月5000円から始まったお小遣いがトラブルの火種に

このまま毎日家の中にこもっているのは望ましくない。

そう思った母親は、美咲さんにお小遣いを渡すことにしました。17歳当時のお小遣いは月に5000円。美咲さんは最初戸惑っていましたが、素直に受け取り、そのお金で月に何度か外出をするようになりました。

最初の頃はお小遣いの範囲内でやりくりをしていましたが、次第にお金が足りなくなる事態に陥っていったそうです。

美咲さんが19歳になった頃。母親に「自分の見た目が気になる」と言うようになり、ちょっとした外出でも化粧をしっかりとし、着飾っていないと気が済まないようになってしまったのです。化粧品、洋服、アクセサリーを買うのに月5000円のお小遣いではとても足りません。そこで美咲さんは母親と交渉し、お小遣いを1万5000円まで引き上げてもらいました。しかしそれでも足りない時があり、その都度、美咲さんは母親にお金を要求するようになったそうです。

このような状況はよくない。そう思った母親は、美咲さんに「アルバイトをしてお金を稼いでちょうだい。そのお金で買い物をしてちょうだい」と言ってみました。

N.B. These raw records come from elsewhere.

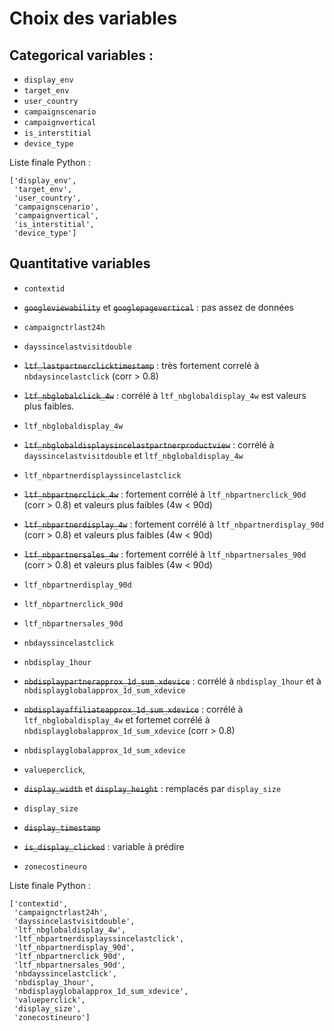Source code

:# Choix des variables

## Categorical variables :

- `display_env`
- `target_env`
- `user_country`
- `campaignscenario`
- `campaignvertical`
- `is_interstitial`
- `device_type`

Liste finale Python : 
```
['display_env',
 'target_env',
 'user_country', 
 'campaignscenario',
 'campaignvertical',
 'is_interstitial',
 'device_type']
```

## Quantitative variables

- `contextid`

- ~~`googleviewability`~~ et ~~`googlepagevertical`~~ : pas assez de données

- `campaignctrlast24h`

- `dayssincelastvisitdouble`

- ~~`ltf_lastpartnerclicktimestamp`~~ : très fortement correlé à `nbdaysincelastclick` (corr > 0.8)

- ~~`ltf_nbglobalclick_4w`~~ : corrélé à `ltf_nbglobaldisplay_4w` est valeurs plus faibles.

- `ltf_nbglobaldisplay_4w`

- ~~`ltf_nbglobaldisplaysincelastpartnerproductview`~~  : corrélé à `dayssincelastvisitdouble` et `ltf_nbglobaldisplay_4w`

- `ltf_nbpartnerdisplayssincelastclick`

- ~~`ltf_nbpartnerclick_4w`~~ : fortement corrélé à `ltf_nbpartnerclick_90d` (corr > 0.8) et valeurs plus faibles (4w < 90d)

- ~~`ltf_nbpartnerdisplay_4w`~~ : fortement corrélé à `ltf_nbpartnerdisplay_90d` (corr > 0.8) et valeurs plus faibles (4w < 90d)

- ~~`ltf_nbpartnersales_4w`~~ : fortement corrélé à `ltf_nbpartnersales_90d` (corr > 0.8) et valeurs plus faibles (4w < 90d)

- `ltf_nbpartnerdisplay_90d`

- `ltf_nbpartnerclick_90d`

- `ltf_nbpartnersales_90d`

- `nbdayssincelastclick`

- `nbdisplay_1hour`

- ~~`nbdisplaypartnerapprox_1d_sum_xdevice`~~ : corrélé à `nbdisplay_1hour` et à `nbdisplayglobalapprox_1d_sum_xdevice`

- ~~`nbdisplayaffiliateapprox_1d_sum_xdevice`~~ : corrélé à `ltf_nbglobaldisplay_4w` et fortemet corrélé à `nbdisplayglobalapprox_1d_sum_xdevice` (corr > 0.8)

- `nbdisplayglobalapprox_1d_sum_xdevice`

- `valueperclick`,

- ~~`display_width`~~ et ~~`display_height`~~ : remplacés par `display_size`

- `display_size`

- ~~`display_timestamp`~~

- ~~`is_display_clicked`~~ : variable à prédire

- `zonecostineuro`

Liste finale Python : 
```
['contextid',
 'campaignctrlast24h',
 'dayssincelastvisitdouble',
 'ltf_nbglobaldisplay_4w',
 'ltf_nbpartnerdisplayssincelastclick',
 'ltf_nbpartnerdisplay_90d',
 'ltf_nbpartnerclick_90d',
 'ltf_nbpartnersales_90d',
 'nbdayssincelastclick',
 'nbdisplay_1hour',
 'nbdisplayglobalapprox_1d_sum_xdevice',
 'valueperclick',
 'display_size',
 'zonecostineuro']
```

すると美咲さんは顔を真っ赤にし、怒りをあらわにしてきました。

「こんなことになったのは誰のせいだ! 高校すら行けなくなった落ちこぼれがアルバイトなんてできる訳ないだろ? お前が責任を取れ!」

母親がお金を渡すまで、美咲さんは何時間でも母親を責め続けました。美咲さんの責めに母親は心底疲れてしまい、仕方なくお金を渡してしまうのでした。

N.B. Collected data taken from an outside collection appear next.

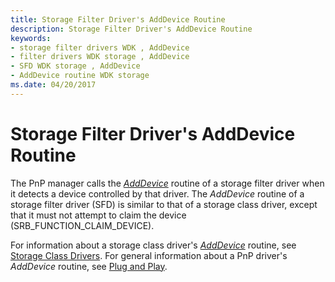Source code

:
 ```yaml
---
title: Storage Filter Driver's AddDevice Routine
description: Storage Filter Driver's AddDevice Routine
keywords:
- storage filter drivers WDK , AddDevice
- filter drivers WDK storage , AddDevice
- SFD WDK storage , AddDevice
- AddDevice routine WDK storage
ms.date: 04/20/2017
---
```


# Storage Filter Driver's AddDevice Routine

The PnP manager calls the [*AddDevice*](/windows-hardware/drivers/ddi/wdm/nc-wdm-driver_add_device) routine of a storage filter driver when it detects a device controlled by that driver. The *AddDevice* routine of a storage filter driver (SFD) is similar to that of a storage class driver, except that it must not attempt to claim the device (SRB_FUNCTION_CLAIM_DEVICE).

For information about a storage class driver's [*AddDevice*](/windows-hardware/drivers/ddi/wdm/nc-wdm-driver_add_device) routine, see [Storage Class Drivers](introduction-to-storage-class-drivers.md). For general information about a PnP driver's *AddDevice* routine, see [Plug and Play](../kernel/introduction-to-plug-and-play.md).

困った母親は、美咲さんの父親に相談。しかし、父親は険しい表情を見せ「俺は仕事で忙しいんだ。お前が何とかしてくれ」と言うばかり。父親は休日もできるだけ美咲さんと顔を合わせないようにし、美咲さんのことは母親に任せっきりだったそうです。頼れる人もおらず、その後も母親は美咲さんの要求通りにお金を渡し続けざるを得ませんでした。